Dr. Patel’s go-to lunch for reducing Alzheimer’s risk is a chicken pomegranate quinoa salad. The recipe includes 3/4 cup of quinoa, a Fuji apple, pomegranate seeds, 1/3 cup of almonds, mint, parsley, and boneless, skinless chicken breast. It’s versatile and can be made vegetarian by substituting chicken with mung beans. “It’s easy to prepare, parts can be prepped ahead, and you can add dressing when ready to eat,” says Dr. Patel.

This balanced meal of protein, veggies, and healthy fats provides sustained energy and stabilizes blood sugar levels, benefiting brain health.

Nutritional Insights

Research supports the benefits of such a diet. A 2022 study found animal protein can prevent cognitive decline in adults with plant-dominant diets. Similarly, a large Harvard study noted that beans and legumes, like lima beans and peas, protect against cognitive decline.

Vegetables are crucial for brain health. A 2022 study indicated that older adults in Japan who ate more vegetables were less likely to develop dementia. Healthy fats, like those in almonds, also benefit the brain. A 2023 meta-analysis found that foods rich in omega-3s could reduce dementia risk by about 20%.

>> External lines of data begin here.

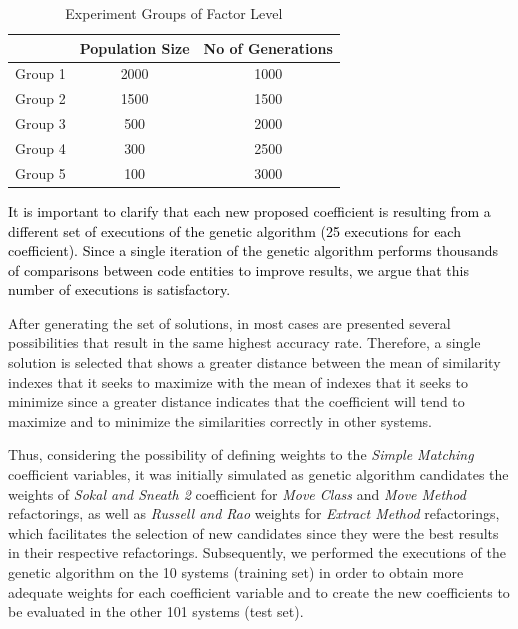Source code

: \documentclass[smallextended,natbib]{svjour3}
\begin{document}
{\setlength{\tabcolsep}{10pt}
\begin{table}[H]
\vspace{-3pt}
\centering
\caption{Experiment Groups of Factor Level}
\vspace{-8pt}
\label{tab:conftuk}
\begin{tabular}{lcc}
\hline %
\rowcolor{gray!50} \textbf{} & \textbf{Population Size} & \textbf{No of Generations} \\ 
\hline %
\rowcolor{white}Group 1 & 2000 & 1000  \\ %
\rowcolor{gray!15}Group 2 & 1500 & 1500 \\ %
\rowcolor{white}Group 3 & 500 & 2000 \\ 
\rowcolor{gray!15}Group 4 & 300 & 2500  \\
\rowcolor{white}Group 5 & 100 & 3000 \\ 
\hline %
\end{tabular}
\vspace{-6pt}
\end{table}

\textcolor{black}{It is important to clarify that each new proposed coefficient is resulting from a different set of executions of the genetic algorithm (25 executions for each coefficient). Since a single iteration of the genetic algorithm performs thousands of comparisons between code entities to improve results, we argue that this number of executions is satisfactory.}

After generating the set of solutions, in most cases are presented several possibilities that result in the same highest accuracy rate. Therefore, a single solution is selected that shows a greater distance between the mean of similarity indexes that it seeks to maximize with the mean of indexes that it seeks to minimize since a greater distance indicates that the coefficient will tend to maximize and to minimize the similarities correctly in other systems.

Thus, considering the possibility of defining weights to the \textit{Simple Matching} coefficient variables, it was initially simulated as genetic algorithm candidates the weights of \textit{Sokal and Sneath 2} coefficient for \textit{Move Class} and \textit{Move Method} refactorings, as well as \textit{Russell and Rao} weights for \textit{Extract Method} refactorings, which facilitates the selection of new candidates since they were the best results in their respective refactorings. Subsequently, we performed the executions of the genetic algorithm on the 10 systems (training set) in order to obtain more adequate weights for each coefficient variable and to create the new coefficients to be evaluated in the other 101 systems (test set).

}
\end{document}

Additional Brain-Healthy Tips

1. Avoid Ultra-Processed and High-Sugar Foods Dr. Patel warns that diets high in ultra-processed foods (UPFs) increase the risk of chronic conditions, including dementia. A study of nearly 11,000 people linked UPFs with higher rates of cognitive decline. Foods considered UPFs include ice cream, processed meats, sugar-sweetened beverages, and ready-to-eat frozen meals.

2. Follow the Mediterranean Diet This diet, known for its benefits since the 1970s, has been top-rated for heart health, metabolic syndrome, and type 2 diabetes. Studies of autopsied brains show those following the Mediterranean or DASH diets had fewer signs of Alzheimer’s.

3. Take Your Lunch Break Dr. Patel emphasizes the importance of taking a lunch break to detach from stress, recharge, and eat mindfully. A 2014 study found that shorter lunch breaks led to less healthy food choices. Additionally, a 2021 study suggested that even short breaks can help people learn new skills.

By making informed food choices and taking regular breaks, you can support your brain health and reduce the risk of Alzheimer’s.